Collect from the data below each line with "https".

# # # #

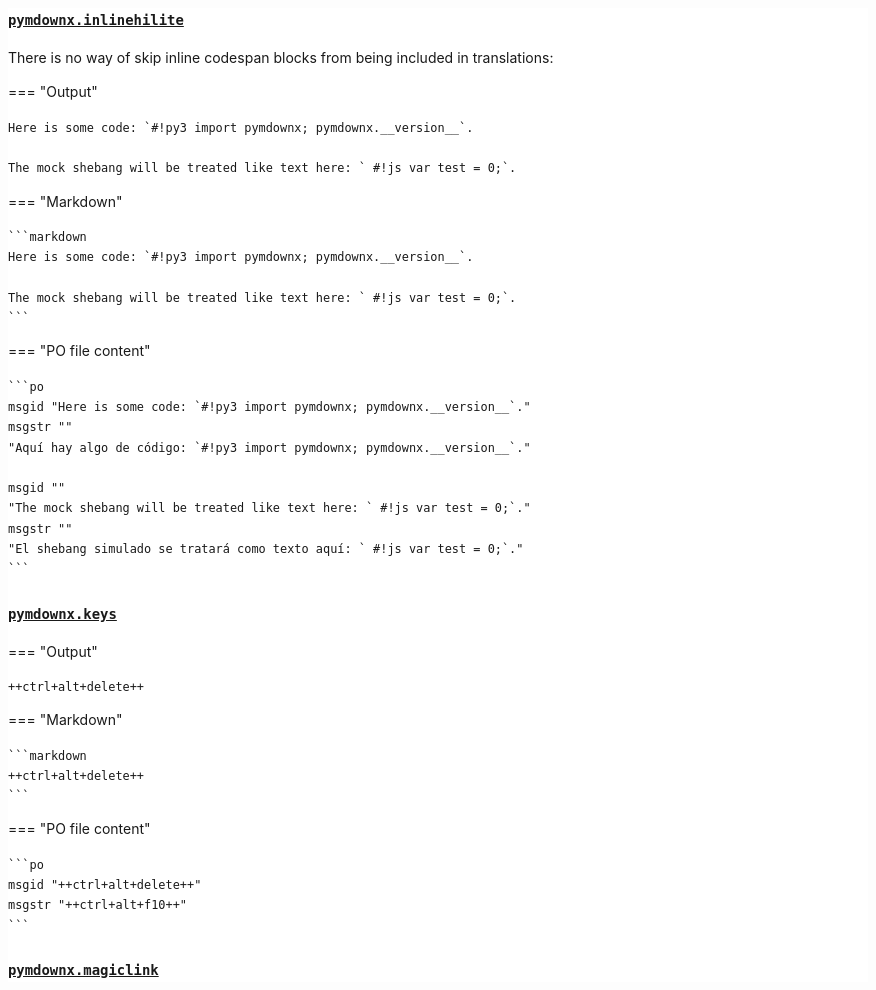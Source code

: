 
### [**`pymdownx.inlinehilite`**](https://facelessuser.github.io/pymdown-extensions/extensions/inlinehilite)

There is no way of skip inline codespan blocks from being included in translations:


=== "Output"

    Here is some code: `#!py3 import pymdownx; pymdownx.__version__`.

    The mock shebang will be treated like text here: ` #!js var test = 0;`.

=== "Markdown"

    ```markdown
    Here is some code: `#!py3 import pymdownx; pymdownx.__version__`.

    The mock shebang will be treated like text here: ` #!js var test = 0;`.
    ```

=== "PO file content"

    ```po
    msgid "Here is some code: `#!py3 import pymdownx; pymdownx.__version__`."
    msgstr ""
    "Aquí hay algo de código: `#!py3 import pymdownx; pymdownx.__version__`."

    msgid ""
    "The mock shebang will be treated like text here: ` #!js var test = 0;`."
    msgstr ""
    "El shebang simulado se tratará como texto aquí: ` #!js var test = 0;`."
    ```


### [**`pymdownx.keys`**](https://facelessuser.github.io/pymdown-extensions/extensions/keys)

=== "Output"

    ++ctrl+alt+delete++

=== "Markdown"

    ```markdown
    ++ctrl+alt+delete++
    ```

=== "PO file content"

    ```po
    msgid "++ctrl+alt+delete++"
    msgstr "++ctrl+alt+f10++"
    ```


### [**`pymdownx.magiclink`**](https://facelessuser.github.io/pymdown-extensions/extensions/magiclink)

# # # #

> Reply to the exercise
### [**`pymdownx.inlinehilite`**](https://facelessuser.github.io/pymdown-extensions/extensions/inlinehilite)
### [**`pymdownx.keys`**](https://facelessuser.github.io/pymdown-extensions/extensions/keys)
### [**`pymdownx.magiclink`**](https://facelessuser.github.io/pymdown-extensions/extensions/magiclink)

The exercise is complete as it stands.